- [TASK INSTRUCTIONS] Among the lines of the material, copy those that hold the string "must".

- [INPUT FOR THIS TASK]
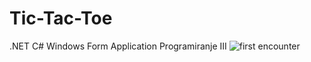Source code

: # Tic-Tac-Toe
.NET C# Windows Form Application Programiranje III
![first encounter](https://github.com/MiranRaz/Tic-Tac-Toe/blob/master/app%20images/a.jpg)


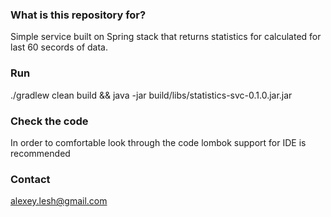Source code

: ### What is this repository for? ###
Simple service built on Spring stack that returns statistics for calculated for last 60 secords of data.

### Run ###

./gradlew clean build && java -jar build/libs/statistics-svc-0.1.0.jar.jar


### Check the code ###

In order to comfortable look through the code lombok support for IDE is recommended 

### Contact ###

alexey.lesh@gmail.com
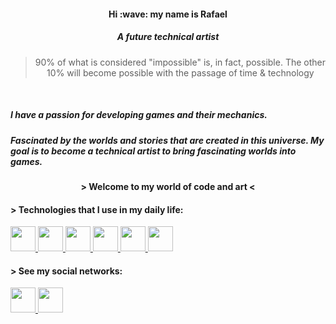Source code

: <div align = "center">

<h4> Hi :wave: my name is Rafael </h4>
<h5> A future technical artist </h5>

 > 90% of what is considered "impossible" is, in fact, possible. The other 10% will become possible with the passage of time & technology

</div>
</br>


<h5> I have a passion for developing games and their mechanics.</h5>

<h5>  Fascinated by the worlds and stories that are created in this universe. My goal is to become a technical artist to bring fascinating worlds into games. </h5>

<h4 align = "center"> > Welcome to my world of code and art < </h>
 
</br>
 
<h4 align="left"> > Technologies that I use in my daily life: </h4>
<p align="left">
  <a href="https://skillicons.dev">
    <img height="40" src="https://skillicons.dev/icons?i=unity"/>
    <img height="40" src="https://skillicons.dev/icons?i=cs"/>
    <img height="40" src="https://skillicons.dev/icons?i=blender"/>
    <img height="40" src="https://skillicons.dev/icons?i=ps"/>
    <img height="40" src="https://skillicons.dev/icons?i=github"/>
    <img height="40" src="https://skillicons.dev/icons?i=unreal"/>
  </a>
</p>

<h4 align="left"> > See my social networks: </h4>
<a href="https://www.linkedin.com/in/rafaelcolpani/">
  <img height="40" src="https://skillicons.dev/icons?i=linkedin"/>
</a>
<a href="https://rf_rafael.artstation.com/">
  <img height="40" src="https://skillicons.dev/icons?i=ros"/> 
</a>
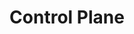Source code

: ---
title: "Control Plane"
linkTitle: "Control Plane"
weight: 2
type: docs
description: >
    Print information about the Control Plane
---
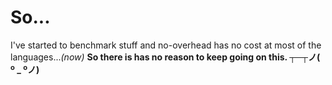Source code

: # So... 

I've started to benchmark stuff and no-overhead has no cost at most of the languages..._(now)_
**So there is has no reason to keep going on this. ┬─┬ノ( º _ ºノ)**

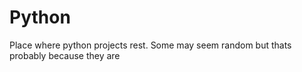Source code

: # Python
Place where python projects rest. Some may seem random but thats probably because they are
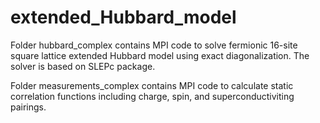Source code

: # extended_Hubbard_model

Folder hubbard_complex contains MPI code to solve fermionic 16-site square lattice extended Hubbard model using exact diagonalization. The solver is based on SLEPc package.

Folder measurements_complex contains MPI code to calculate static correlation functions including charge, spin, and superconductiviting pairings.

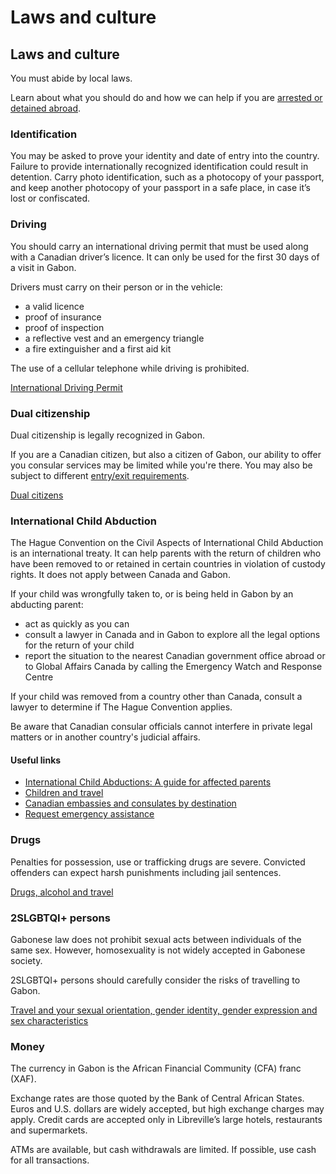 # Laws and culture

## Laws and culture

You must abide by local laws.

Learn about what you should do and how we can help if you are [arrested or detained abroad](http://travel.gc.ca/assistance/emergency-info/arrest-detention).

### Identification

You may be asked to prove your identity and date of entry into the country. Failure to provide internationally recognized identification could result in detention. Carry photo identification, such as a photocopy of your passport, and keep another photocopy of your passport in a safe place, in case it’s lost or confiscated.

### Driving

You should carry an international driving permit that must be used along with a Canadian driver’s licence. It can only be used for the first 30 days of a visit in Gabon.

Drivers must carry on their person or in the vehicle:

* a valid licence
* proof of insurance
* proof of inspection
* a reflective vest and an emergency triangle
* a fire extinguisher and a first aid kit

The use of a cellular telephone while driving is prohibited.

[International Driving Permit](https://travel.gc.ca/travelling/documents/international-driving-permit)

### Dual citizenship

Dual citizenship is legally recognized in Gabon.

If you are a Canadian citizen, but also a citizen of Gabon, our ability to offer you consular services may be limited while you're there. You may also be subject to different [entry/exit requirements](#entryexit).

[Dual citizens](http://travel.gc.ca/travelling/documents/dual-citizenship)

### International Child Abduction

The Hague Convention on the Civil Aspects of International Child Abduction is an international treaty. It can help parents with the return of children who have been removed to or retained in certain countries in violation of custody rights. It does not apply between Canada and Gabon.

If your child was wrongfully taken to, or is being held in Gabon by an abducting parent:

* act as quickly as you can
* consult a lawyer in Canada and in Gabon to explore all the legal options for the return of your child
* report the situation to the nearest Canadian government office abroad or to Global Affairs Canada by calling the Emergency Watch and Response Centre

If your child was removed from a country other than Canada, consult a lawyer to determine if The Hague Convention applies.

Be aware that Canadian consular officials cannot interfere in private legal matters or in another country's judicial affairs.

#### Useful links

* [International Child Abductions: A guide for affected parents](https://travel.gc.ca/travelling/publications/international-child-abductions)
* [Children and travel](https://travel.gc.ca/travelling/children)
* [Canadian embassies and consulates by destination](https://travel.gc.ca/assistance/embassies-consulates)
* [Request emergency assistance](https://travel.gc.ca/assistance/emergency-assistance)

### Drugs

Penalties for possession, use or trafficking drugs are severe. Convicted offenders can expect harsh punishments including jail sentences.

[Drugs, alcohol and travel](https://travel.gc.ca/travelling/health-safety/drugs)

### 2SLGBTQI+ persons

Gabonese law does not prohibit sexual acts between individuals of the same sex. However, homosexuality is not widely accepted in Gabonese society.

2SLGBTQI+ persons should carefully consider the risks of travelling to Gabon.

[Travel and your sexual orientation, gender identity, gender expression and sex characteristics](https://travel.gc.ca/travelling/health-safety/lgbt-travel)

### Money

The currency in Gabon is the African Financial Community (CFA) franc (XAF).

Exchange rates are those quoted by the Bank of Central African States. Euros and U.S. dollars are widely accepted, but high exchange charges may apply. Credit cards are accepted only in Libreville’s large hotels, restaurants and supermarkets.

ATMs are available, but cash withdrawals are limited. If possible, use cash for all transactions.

- [TASK RESPONSE]
You must abide by local laws.
You should carry an international driving permit that must be used along with a Canadian driver’s licence. It can only be used for the first 30 days of a visit in Gabon.
Drivers must carry on their person or in the vehicle:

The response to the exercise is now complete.